Na semana passada, uma leitora das crônicas que publico, semanalmente, em um portal internacional da internet, questionou um texto meu em que atribuo ao acaso (ou dêem o nome que quiserem ao fortuito e imprevisível) a dinâmica dos acontecimentos. Escreveu: “Querer resumir a complexidade do universo, as leis de causa e efeito, a apenas a mão do acaso, com todo o respeito, parece triste, vazio, beirando o desespero”. Afirmo o mesmo, todavia, em relação ao determinismo, ao célebre “maktub” (estava escrito), que nos sonega qualquer possibilidade de orientar nossas vidas, nos tornando joguetes de um hipotético, sumamente injusto, e cruel, “destino”.
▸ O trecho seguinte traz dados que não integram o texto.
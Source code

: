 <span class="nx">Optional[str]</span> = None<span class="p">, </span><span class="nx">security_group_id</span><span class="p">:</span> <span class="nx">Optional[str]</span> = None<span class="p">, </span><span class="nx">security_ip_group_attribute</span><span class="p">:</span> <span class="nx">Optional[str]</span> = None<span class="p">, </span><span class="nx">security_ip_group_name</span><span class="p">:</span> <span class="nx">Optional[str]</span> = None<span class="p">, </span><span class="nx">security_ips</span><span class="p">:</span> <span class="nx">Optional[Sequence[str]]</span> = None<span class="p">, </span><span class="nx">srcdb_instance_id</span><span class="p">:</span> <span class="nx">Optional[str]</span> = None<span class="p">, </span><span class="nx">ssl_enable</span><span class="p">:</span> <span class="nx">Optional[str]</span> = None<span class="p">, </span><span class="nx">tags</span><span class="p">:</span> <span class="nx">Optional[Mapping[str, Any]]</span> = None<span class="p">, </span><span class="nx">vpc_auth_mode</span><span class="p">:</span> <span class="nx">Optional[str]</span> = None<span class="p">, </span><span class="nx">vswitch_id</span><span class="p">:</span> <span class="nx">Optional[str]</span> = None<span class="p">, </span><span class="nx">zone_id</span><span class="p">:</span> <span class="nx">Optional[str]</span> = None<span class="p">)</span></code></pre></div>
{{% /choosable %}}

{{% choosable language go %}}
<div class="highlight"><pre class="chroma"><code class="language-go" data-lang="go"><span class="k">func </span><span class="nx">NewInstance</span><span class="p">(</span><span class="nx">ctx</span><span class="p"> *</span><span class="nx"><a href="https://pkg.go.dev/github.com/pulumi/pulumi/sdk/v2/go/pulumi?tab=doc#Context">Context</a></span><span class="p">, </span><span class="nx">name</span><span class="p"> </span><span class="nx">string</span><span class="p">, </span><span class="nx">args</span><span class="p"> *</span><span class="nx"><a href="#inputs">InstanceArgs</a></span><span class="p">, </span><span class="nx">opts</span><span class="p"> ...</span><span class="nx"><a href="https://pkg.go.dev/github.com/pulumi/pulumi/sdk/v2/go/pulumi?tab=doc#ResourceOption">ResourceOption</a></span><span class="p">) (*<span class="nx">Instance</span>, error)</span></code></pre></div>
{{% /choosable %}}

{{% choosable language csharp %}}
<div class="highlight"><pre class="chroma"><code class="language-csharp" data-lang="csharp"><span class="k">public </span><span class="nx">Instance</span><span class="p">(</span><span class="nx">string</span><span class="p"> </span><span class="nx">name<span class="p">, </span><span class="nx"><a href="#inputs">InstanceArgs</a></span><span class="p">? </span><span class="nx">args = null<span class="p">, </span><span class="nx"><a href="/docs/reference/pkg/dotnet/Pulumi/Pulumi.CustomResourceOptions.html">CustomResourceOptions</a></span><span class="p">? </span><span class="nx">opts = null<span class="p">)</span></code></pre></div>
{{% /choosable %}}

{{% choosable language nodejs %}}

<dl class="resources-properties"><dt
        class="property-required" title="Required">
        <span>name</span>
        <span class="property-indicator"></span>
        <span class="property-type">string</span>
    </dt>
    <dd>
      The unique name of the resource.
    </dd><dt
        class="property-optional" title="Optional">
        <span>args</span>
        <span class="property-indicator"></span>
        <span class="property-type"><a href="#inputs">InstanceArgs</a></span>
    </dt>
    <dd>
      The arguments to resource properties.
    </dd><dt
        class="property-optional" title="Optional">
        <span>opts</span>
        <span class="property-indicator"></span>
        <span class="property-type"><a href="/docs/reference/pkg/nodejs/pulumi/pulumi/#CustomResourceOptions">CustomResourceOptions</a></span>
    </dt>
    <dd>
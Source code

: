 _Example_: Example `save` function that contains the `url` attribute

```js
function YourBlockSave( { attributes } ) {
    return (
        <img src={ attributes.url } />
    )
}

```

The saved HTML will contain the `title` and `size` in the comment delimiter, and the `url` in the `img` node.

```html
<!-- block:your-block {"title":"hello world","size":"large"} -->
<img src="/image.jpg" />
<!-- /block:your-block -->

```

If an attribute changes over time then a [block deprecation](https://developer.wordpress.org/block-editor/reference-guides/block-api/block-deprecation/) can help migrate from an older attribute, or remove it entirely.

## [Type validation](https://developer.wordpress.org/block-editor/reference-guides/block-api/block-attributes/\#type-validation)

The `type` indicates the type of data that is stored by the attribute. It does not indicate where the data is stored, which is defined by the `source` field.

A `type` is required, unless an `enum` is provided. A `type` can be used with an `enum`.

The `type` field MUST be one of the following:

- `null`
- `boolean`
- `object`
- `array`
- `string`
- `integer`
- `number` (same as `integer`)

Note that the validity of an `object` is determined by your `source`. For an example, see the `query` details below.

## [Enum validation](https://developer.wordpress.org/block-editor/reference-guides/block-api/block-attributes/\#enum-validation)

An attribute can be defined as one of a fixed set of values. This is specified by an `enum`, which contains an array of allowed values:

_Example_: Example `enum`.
Escreve mais a querida leitora: “Acreditar que todos acontecimentos da vida sejam por acaso, seria como acreditar que somos marionetes do nada. Que do nada viemos e para o nada tornaremos. Isso soa tão vazio, tão oco, tão desesperançado”. Retruco, no entanto, que negar que o homem seja dotado do livre arbítrio, da capacidade de escolha entre o bem e o mal e da prerrogativa de poder construir, com o próprio esforço, uma vida melhor e mais digna para si e seus filhos (e de contribuir, com importante parcela, para o avanço da civilização); atribuir todo o sofrimento e toda a maldade do mundo a um inflexível determinismo, que nada e ninguém possam mudar, isto sim é abrir mão da esperança. É negar o senso de justiça e a infinita bondade de Deus. É o cúmulo do desespero!